• _REQUIRED ACTION_
Repeat word for word the opening stretch of the entries, from the first line through the line containing "simulation described above.".

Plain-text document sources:
·····

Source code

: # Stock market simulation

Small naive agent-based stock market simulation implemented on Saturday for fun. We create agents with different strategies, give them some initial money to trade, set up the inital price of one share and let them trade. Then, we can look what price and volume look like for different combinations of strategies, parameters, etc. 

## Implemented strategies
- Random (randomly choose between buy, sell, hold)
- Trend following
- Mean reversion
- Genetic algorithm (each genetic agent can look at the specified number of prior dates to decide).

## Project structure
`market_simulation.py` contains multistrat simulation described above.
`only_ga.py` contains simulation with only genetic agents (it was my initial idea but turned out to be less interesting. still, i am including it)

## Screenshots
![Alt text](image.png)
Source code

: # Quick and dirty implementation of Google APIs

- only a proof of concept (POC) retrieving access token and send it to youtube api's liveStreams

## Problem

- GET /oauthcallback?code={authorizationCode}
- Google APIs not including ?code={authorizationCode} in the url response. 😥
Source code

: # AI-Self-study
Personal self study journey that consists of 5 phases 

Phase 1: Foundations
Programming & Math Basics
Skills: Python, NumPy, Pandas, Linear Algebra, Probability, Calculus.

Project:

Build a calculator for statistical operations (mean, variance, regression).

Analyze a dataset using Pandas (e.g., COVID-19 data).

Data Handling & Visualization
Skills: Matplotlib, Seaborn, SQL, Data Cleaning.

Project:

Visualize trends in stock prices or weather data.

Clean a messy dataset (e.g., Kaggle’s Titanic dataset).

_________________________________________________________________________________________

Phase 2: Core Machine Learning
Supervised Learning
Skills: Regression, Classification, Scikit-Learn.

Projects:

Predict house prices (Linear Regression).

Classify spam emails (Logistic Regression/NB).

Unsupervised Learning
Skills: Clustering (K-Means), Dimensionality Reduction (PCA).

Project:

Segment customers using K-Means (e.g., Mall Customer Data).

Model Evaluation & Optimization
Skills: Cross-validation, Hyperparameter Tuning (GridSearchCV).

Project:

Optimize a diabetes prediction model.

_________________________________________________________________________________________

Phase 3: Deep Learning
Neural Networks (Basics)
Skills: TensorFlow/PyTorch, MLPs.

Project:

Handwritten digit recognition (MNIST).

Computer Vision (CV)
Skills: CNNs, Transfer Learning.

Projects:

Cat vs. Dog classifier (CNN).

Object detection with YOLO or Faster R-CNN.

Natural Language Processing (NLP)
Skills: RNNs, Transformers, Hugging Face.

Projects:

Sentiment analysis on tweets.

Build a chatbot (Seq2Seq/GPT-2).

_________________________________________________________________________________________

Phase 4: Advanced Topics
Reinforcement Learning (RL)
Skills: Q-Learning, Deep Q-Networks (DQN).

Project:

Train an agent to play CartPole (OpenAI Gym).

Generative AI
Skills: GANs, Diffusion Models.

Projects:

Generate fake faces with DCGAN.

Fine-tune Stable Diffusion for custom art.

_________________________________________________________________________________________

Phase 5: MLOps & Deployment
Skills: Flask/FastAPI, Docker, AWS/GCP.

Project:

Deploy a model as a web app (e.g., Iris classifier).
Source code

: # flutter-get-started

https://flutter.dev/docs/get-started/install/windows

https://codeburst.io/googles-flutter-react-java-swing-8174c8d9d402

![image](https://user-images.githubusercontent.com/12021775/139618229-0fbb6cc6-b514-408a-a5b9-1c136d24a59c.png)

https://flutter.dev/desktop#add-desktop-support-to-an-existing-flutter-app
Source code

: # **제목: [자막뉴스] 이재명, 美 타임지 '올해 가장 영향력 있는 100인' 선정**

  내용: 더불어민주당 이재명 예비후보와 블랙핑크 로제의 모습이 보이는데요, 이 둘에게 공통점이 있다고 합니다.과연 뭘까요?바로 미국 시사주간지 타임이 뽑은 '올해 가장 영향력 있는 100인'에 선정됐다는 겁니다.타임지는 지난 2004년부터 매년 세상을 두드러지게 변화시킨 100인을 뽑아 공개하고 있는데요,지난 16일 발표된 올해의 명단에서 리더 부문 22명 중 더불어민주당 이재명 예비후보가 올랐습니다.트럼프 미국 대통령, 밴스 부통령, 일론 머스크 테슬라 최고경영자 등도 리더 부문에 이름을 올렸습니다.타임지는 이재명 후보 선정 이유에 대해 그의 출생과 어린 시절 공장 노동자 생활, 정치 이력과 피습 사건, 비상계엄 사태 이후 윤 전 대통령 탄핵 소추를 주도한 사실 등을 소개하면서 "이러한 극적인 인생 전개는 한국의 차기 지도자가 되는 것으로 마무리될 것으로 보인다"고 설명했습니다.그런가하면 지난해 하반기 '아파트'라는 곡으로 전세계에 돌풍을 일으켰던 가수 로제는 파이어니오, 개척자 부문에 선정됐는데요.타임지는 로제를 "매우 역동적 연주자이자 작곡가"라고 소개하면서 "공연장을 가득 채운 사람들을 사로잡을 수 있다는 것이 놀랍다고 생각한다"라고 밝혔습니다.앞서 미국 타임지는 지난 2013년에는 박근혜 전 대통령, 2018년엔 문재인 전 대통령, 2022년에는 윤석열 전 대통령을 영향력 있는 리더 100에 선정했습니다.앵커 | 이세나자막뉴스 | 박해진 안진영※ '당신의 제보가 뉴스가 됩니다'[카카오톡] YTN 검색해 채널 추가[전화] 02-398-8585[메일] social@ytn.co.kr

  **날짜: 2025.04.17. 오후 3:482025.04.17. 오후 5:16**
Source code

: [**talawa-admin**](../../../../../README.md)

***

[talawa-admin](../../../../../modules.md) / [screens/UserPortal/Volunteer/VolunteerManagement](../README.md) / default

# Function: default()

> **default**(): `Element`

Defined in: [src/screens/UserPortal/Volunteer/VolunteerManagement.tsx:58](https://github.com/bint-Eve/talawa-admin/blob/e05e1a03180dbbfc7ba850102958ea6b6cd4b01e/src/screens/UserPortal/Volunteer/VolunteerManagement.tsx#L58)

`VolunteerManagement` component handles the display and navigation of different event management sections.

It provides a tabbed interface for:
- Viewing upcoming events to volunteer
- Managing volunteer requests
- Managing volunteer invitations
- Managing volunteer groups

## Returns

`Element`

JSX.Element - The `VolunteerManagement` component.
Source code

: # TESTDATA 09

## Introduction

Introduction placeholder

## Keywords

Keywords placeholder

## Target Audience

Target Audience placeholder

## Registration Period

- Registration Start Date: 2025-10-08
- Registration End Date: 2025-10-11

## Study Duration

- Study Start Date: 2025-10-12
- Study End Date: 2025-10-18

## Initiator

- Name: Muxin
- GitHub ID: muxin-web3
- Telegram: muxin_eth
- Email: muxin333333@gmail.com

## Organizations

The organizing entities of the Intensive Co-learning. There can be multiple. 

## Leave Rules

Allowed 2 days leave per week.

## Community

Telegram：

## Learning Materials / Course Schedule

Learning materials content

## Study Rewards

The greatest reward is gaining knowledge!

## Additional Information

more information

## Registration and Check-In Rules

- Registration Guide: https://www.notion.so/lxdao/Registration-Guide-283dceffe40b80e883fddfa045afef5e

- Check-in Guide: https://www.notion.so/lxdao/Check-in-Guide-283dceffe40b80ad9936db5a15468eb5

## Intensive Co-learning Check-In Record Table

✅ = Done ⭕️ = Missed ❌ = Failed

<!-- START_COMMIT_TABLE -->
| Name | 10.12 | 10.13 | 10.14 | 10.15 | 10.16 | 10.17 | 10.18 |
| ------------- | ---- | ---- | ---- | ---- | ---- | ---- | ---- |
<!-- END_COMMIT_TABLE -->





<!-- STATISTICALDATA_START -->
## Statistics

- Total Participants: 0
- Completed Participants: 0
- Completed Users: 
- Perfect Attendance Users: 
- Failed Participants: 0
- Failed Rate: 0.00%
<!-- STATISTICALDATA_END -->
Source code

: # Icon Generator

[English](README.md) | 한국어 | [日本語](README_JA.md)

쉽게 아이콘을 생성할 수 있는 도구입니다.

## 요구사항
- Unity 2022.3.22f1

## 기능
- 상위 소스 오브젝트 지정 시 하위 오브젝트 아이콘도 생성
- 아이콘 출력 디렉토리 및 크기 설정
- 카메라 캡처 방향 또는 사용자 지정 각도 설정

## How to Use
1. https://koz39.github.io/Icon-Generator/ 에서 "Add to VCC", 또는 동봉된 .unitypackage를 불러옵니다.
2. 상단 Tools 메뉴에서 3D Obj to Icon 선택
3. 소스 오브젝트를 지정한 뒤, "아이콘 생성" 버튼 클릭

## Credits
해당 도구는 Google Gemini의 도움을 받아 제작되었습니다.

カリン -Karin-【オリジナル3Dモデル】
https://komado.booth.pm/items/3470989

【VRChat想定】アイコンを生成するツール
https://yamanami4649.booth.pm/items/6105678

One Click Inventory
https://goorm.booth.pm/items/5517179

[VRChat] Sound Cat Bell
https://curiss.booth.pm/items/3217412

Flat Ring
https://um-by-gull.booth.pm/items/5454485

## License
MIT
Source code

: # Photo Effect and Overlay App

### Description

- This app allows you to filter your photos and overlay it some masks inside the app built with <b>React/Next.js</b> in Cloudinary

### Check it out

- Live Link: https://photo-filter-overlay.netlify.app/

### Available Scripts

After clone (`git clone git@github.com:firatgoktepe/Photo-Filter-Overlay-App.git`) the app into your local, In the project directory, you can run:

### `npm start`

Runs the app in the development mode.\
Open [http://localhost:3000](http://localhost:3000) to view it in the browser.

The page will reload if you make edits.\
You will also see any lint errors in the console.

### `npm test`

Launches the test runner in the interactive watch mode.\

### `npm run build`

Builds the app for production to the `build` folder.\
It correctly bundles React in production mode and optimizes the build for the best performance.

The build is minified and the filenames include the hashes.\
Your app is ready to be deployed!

·····

• _RESPONSE TO THE EXERCISE_
Source code

: # Stock market simulation

Small naive agent-based stock market simulation implemented on Saturday for fun. We create agents with different strategies, give them some initial money to trade, set up the inital price of one share and let them trade. Then, we can look what price and volume look like for different combinations of strategies, parameters, etc. 

## Implemented strategies
- Random (randomly choose between buy, sell, hold)
- Trend following
- Mean reversion
- Genetic algorithm (each genetic agent can look at the specified number of prior dates to decide).

## Project structure
`market_simulation.py` contains multistrat simulation described above.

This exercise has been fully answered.